● ASSIGNED TASK
Take from the entries below the stretch from the line with "- Regist date and time" through the line with "within the scope.", and return it exactly, leaving the pictures out.

● INFORMATION SUPPLIED

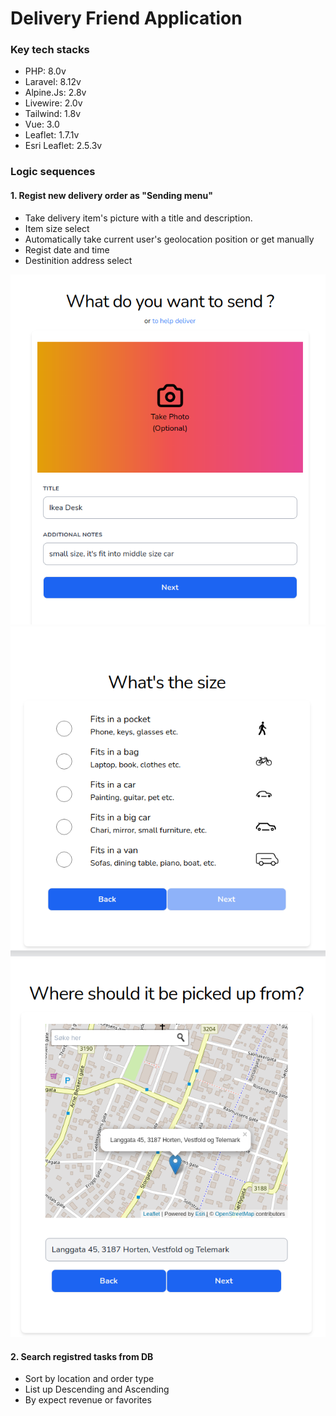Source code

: # Delivery Friend Application

### Key tech stacks
 - PHP: 8.0v
 - Laravel: 8.12v
 - Alpine.Js: 2.8v
 - Livewire: 2.0v
 - Tailwind: 1.8v
 - Vue: 3.0
 - Leaflet: 1.7.1v
 - Esri Leaflet: 2.5.3v



### Logic sequences

#### 1. Regist new delivery order as "Sending menu"
 - Take delivery item's picture with a title and description.
 - Item size select
 - Automatically take current user's geolocation position or get manually
 - Regist date and time
 - Destinition address select

![step1](./ForReadme/step1.png)
![step2](./ForReadme/step2.png)
![step3](./ForReadme/step3.png)

#### 2. Search registred tasks from DB
 - Sort by location and order type
 - List up Descending and Ascending
 - By expect revenue or favorites
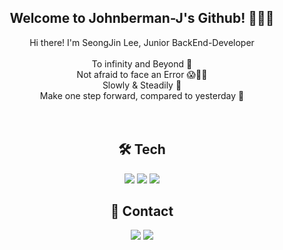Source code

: ## <div align="center"> Welcome to Johnberman-J's Github! 👋👋👋 </div>
<div align="center"> Hi there! I'm SeongJin Lee, Junior BackEnd-Developer </div>
<br>
<div align="center"> To infinity and Beyond 🚀 </div>
<div align="center"> Not afraid to face an Error 😱🤯🧐 </div>
<div align="center"> Slowly & Steadily 💪 </div>
<div align="center"> Make one step forward, compared to yesterday 🌟 </div>
<br><br>
 
## <div align="center"> 🛠️ Tech </div>
<div align="center">
<img src="https://img.shields.io/badge/Node.js-339933?style=plastic&logo=Node.js&logoColor=black"/>  <img src="https://img.shields.io/badge/JavaScript-F7DF1E?style=plastic&logo=JavaScript&logoColor=black"/>  <img src="https://img.shields.io/badge/MongoDB-47A248?style=plastic&logo=MongoDB&logoColor=black"/>
</div>

## <div align="center"> 📧 Contact </div>
<div align="center"><img src="https://img.shields.io/badge/babo318@gmail.com-EA4335?style=plastic&logo=Gmail&logoColor=black"/></a> <a href="https://velog.io/@johnberman-j" target="_blank"><img src="https://img.shields.io/badge/Velog-FF5722?style=plastic&logo=Blogger&logoColor=black"/></a></div>



<!--
**Johnberman-J/johnberman-j** is a ✨ _special_ ✨ repository because its `README.md` (this file) appears on your GitHub profile.

Here are some ideas to get you started:

- 🔭 I’m currently working on ...
- 🌱 I’m currently learning ...
- 👯 I’m looking to collaborate on ...
- 🤔 I’m looking for help with ...
- 💬 Ask me about ...
- 📫 How to reach me: ...
- 😄 Pronouns: ...
- ⚡ Fun fact: ...
-->
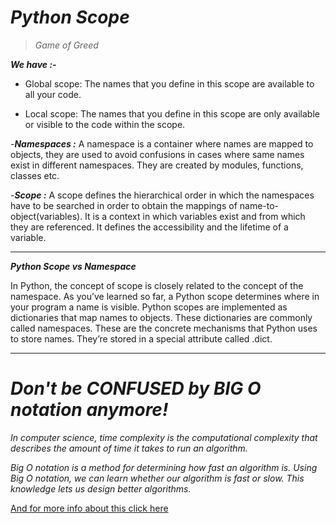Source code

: 

# *Python Scope*

> *Game of Greed*

***We have :-***

* Global scope: The names that you define in this scope are available to all your code.

* Local scope: The names that you define in this scope are only available or visible to the code within the scope.


-***Namespaces :***  A namespace is a container where names are mapped to objects, they are used to avoid confusions in cases where same names exist in different namespaces. They are created by modules, functions, classes etc.

-***Scope :*** A scope defines the hierarchical order in which the namespaces have to be searched in order to obtain the mappings of name-to-object(variables). It is a context in which variables exist and from which they are referenced. It defines the accessibility and the lifetime of a variable.


<hr>


***Python Scope vs Namespace***

In Python, the concept of scope is closely related to the concept of the namespace. As you’ve learned so far, a Python scope determines where in your program a name is visible. Python scopes are implemented as dictionaries that map names to objects. These dictionaries are commonly called namespaces. These are the concrete mechanisms that Python uses to store names. They’re stored in a special attribute called .dict.

<hr>

# *Don't be CONFUSED by BIG O notation anymore!*

*In computer science, time complexity is the computational complexity that describes the amount of time it takes to run an algorithm.*

*Big O notation is a method for determining how fast an algorithm is. Using Big O notation, we can learn whether our algorithm is fast or slow. This knowledge lets us design better algorithms.*

[And for more info about this click here](https://www.youtube.com/watch?v=5Uqawfl0VHQ)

● REPLY TO THE EXERCISE
 - Regist date and time
 - Destinition address select

![step1](./ForReadme/step1.png)
![step2](./ForReadme/step2.png)
![step3](./ForReadme/step3.png)

#### 2. Search registred tasks from DB
 - Sort by location and order type
 - List up Descending and Ascending
 - By expect revenue or favorites
Source code

: ## <div align="center"> Welcome to Johnberman-J's Github! 👋👋👋 </div>
<div align="center"> Hi there! I'm SeongJin Lee, Junior BackEnd-Developer </div>
<br>
<div align="center"> To infinity and Beyond 🚀 </div>
<div align="center"> Not afraid to face an Error 😱🤯🧐 </div>
<div align="center"> Slowly & Steadily 💪 </div>
<div align="center"> Make one step forward, compared to yesterday 🌟 </div>
<br><br>
 
## <div align="center"> 🛠️ Tech </div>
<div align="center">
<img src="https://img.shields.io/badge/Node.js-339933?style=plastic&logo=Node.js&logoColor=black"/>  <img src="https://img.shields.io/badge/JavaScript-F7DF1E?style=plastic&logo=JavaScript&logoColor=black"/>  <img src="https://img.shields.io/badge/MongoDB-47A248?style=plastic&logo=MongoDB&logoColor=black"/>
</div>

## <div align="center"> 📧 Contact </div>
<div align="center"><img src="https://img.shields.io/badge/babo318@gmail.com-EA4335?style=plastic&logo=Gmail&logoColor=black"/></a> <a href="https://velog.io/@johnberman-j" target="_blank"><img src="https://img.shields.io/badge/Velog-FF5722?style=plastic&logo=Blogger&logoColor=black"/></a></div>



<!--
**Johnberman-J/johnberman-j** is a ✨ _special_ ✨ repository because its `README.md` (this file) appears on your GitHub profile.

Here are some ideas to get you started:

- 🔭 I’m currently working on ...
- 🌱 I’m currently learning ...
- 👯 I’m looking to collaborate on ...
- 🤔 I’m looking for help with ...
- 💬 Ask me about ...
- 📫 How to reach me: ...
- 😄 Pronouns: ...
- ⚡ Fun fact: ...
-->
Source code

: 

# *Python Scope*

> *Game of Greed*

***We have :-***

* Global scope: The names that you define in this scope are available to all your code.

* Local scope: The names that you define in this scope are only available or visible to the code within the scope.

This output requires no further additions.